Note 2: Corrected alpha set at 0.0027 for statistical significance. Results in bold represent statistical significance.
MAF<0.07
DISCUSSION
The case-control comparisons in the present study were designed to genotype a select number of SNPs with known or putative function in the leptin, melanocortin, and neurotrophin system genes in individuals with AN, BN, and healthy controls. Despite the methodological strengths of this study in maximizing phenotypic differences between AN and BN, we did not observe differences between the two ED groups and frequencies of genetic variants included in the analysis. Furthermore, there were no differences in allele frequencies between AN, BN, and control groups. One possible reason for this is that the control and BN sample sizes were too small and that these sample size limitations resulted in an underpowered analysis. In addition, differences among AN, BN, and control groups may not be a function of vulnerability to sustained weight suppression, and future research should focus on different gene systems and ED-related phenotypes based on different a priori phenotypic hypotheses. Finally, it is possible that leptin-melanocortin-neurotrophin system genes may not confer risk for AN or BN.

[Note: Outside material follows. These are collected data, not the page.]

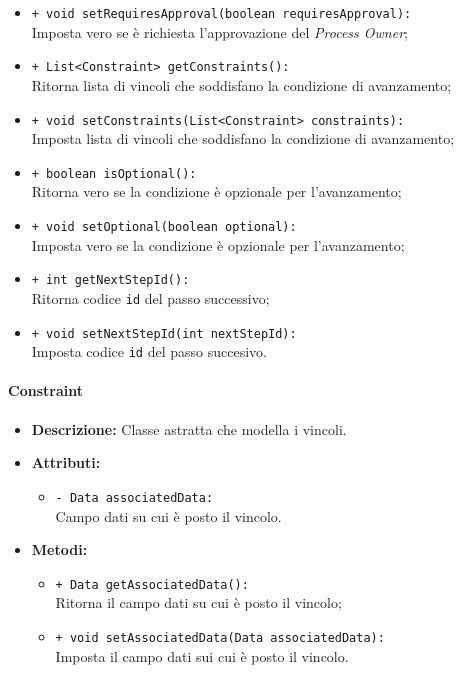 \begin{flushleft}
\begin{itemize}
\begin{sloppypar}
\begin{itemize}
\item \texttt{+ void setRequiresApproval(boolean requiresApproval):}\\ Imposta vero se è richiesta l'approvazione del \textit{Process Owner};
\item \texttt{+ List<Constraint> getConstraints():}\\ Ritorna lista di vincoli che soddisfano la condizione di avanzamento;
\item \texttt{+ void setConstraints(List<Constraint> constraints):}\\ Imposta lista di vincoli che soddisfano la condizione di avanzamento;
\item \texttt{+ boolean isOptional():}\\ Ritorna vero se la condizione è opzionale per l'avanzamento;
\item \texttt{+ void setOptional(boolean optional):}\\ Imposta vero se la condizione è opzionale per l'avanzamento;
\item \texttt{+ int getNextStepId():}\\ Ritorna codice \texttt{id} del passo successivo;
\item \texttt{+ void setNextStepId(int nextStepId):}\\ Imposta codice \texttt{id} del passo succesivo.
\end{itemize}
\end{sloppypar}
\end{itemize}
\end{flushleft}

\paragraph{Constraint}
\label{botconstraint}
\begin{flushleft}
\begin{itemize}
\item \textbf{Descrizione:} Classe astratta che modella i vincoli.
\item \textbf{Attributi:}
\begin{sloppypar}
\begin{itemize}
\item \texttt{- Data associatedData:}\\ Campo dati su cui è posto il vincolo.
\end{itemize}
\end{sloppypar}
\item \textbf{Metodi:}
\begin{sloppypar}
\begin{itemize}
\item \texttt{+ Data getAssociatedData():}\\ Ritorna il campo dati su cui è posto il vincolo;
\item \texttt{+ void setAssociatedData(Data associatedData):}\\ Imposta il campo dati sui cui è posto il vincolo.
\end{itemize}
\end{sloppypar}
\end{itemize}
\end{flushleft}

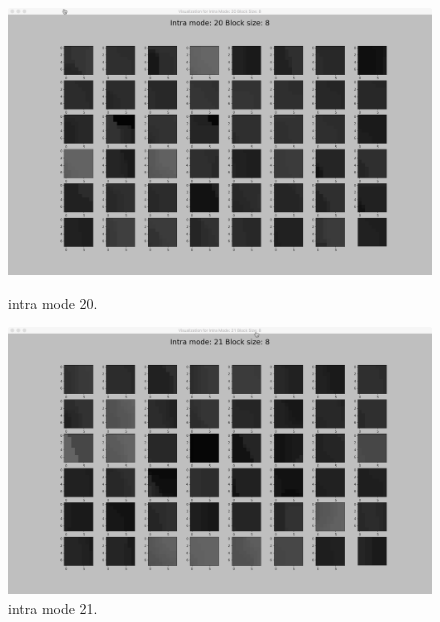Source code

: \begin{figure}[H]
    \begin{minipage}{0.49\textwidth}
        \includegraphics[width=\linewidth]{Figures/visu-size8x8/8-20}
        \caption[Intra mode 20]{intra mode 20.}
        \label{fig:size8_mode20}
    \end{minipage}
    \hspace{\fill} %
    \begin{minipage}{0.49\textwidth}
        \includegraphics[width=\linewidth]{Figures/visu-size8x8/8-21}
        \caption[Intra mode 21]{intra mode 21.}
        \label{fig:size8_mode21}
    \end{minipage}

\end{figure}

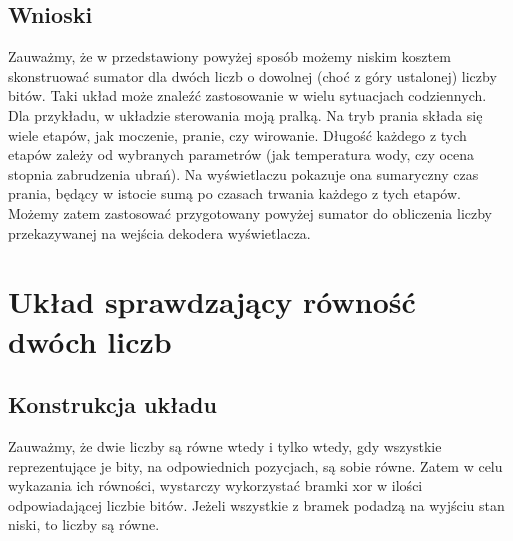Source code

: \documentclass{article}
\begin{document}
            
        \subsection{Wnioski}
            Zauważmy, że w przedstawiony powyżej sposób możemy niskim kosztem skonstruować sumator dla dwóch liczb o dowolnej (choć z góry ustalonej) liczby bitów. Taki układ może znaleźć zastosowanie w wielu sytuacjach codziennych. Dla przykładu, w układzie sterowania moją pralką. Na tryb prania składa się wiele etapów, jak moczenie, pranie, czy wirowanie. Długość każdego z tych etapów zależy od wybranych parametrów (jak temperatura wody, czy ocena stopnia zabrudzenia ubrań). Na wyświetlaczu pokazuje ona sumaryczny czas prania, będący w istocie sumą po czasach trwania każdego z tych etapów. Możemy zatem zastosować przygotowany powyżej sumator do obliczenia liczby przekazywanej na wejścia dekodera wyświetlacza. 
            
            
    \section{Układ sprawdzający równość dwóch liczb}
        \subsection{Konstrukcja układu}
            Zauważmy, że dwie liczby są równe wtedy i tylko wtedy, gdy wszystkie reprezentujące je bity, na odpowiednich pozycjach, są sobie równe. Zatem w celu wykazania ich równości, wystarczy wykorzystać bramki xor w ilości odpowiadającej liczbie bitów. Jeżeli wszystkie z bramek podadzą na wyjściu stan niski, to liczby są równe.
\end{document}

In the AN group, AGRP rs13338499 was significantly associated with minBMI. To our knowledge, although the AGRP gene has been previously associated with body weight (Bonilla et al, 2006; Li et al, 2013) and AN (Vink et al, 2001; Dardennes et al, 2007), this is the first time this particular polymorphism has been studied in reference to BMI and EDs, and it is not in LD with any other AGRP locus previously investigated in EDs. This finding is intriguing on mechanistic and translational grounds, given that the Agrp knockout mouse is one of the earliest animal models of obesity and AGRP administration ameliorates self-starvation and hyperactivity in rats (Kas et al, 2003; Hillebrand et al, 2006). In the case of acute AN, plasma AGRP levels are reported to be elevated (Moriya et al, 2006; Merle et al, 2011) and inversely correlated with BMI (Moriya et al, 2006). According to in silico analysis, rs13338499 is a putative transcription factor-binding site, and, since it is located upstream of the AGRP gene it may play a regulatory role. Considering the key orexigenic role AGRP plays through the hypothalamus, this finding further highlights the potential importance of the melanocortin system in weight regulation.
In the BN group, NTRK2 rs1078947 T allele was associated with higher maxBMI, a finding that is not in agreement with a previous report that found the C allele to be linked to a higher maxBMI in AN (Ribases et al, 2005b). A few possible explanations exist for this discrepancy. First, since rs1078947 did not yield any significant association with any of the three BMI measures in our 745 AN cases, the association reported in the first study might have been a false positive related to small sample size (N=83). Second, it is possible that the AN group in the previous study may have included individuals with a history of BN, which may have led to the difference in the reported findings due to phenotypic heterogeneity. Furthermore, since the previous study was conducted using Spanish ancestry cases, the results could also be ancestry-specific. Replication studies are needed to understand the relationship between this marker and BMI in EDs. Via its expression in the hypothalamus, NTRK2 is involved in appetite and weight regulation; furthermore, peripheral and central administrations of NTRK2 agonists lead to appetite and weight suppression in animals and reduced obesity in Bdnf knockout mice (Xu et al, 2003). This marker is not predicted to have function in silico and was included in our study due to a previous preliminary association reported in AN (Ribases et al, 2005b), and our results combined with the previous findings further highlight the need for functional studies involving rs1078947.
Since a GWAS has been performed by the Price Foundation on the larger AN sample (N=1033; Wang et al, 2011), we compared our results with the GWAS p-values for the SNPs included in our study. Out of the 20 SNPs analyzed in this study, only six overlapped with the GWAS, none of which was in the top 100 hits in the GWAS case-control analysis. It is also important to note that the GWAS included AN-R cases with and without BN history and did not look at quantitative traits such as BMI.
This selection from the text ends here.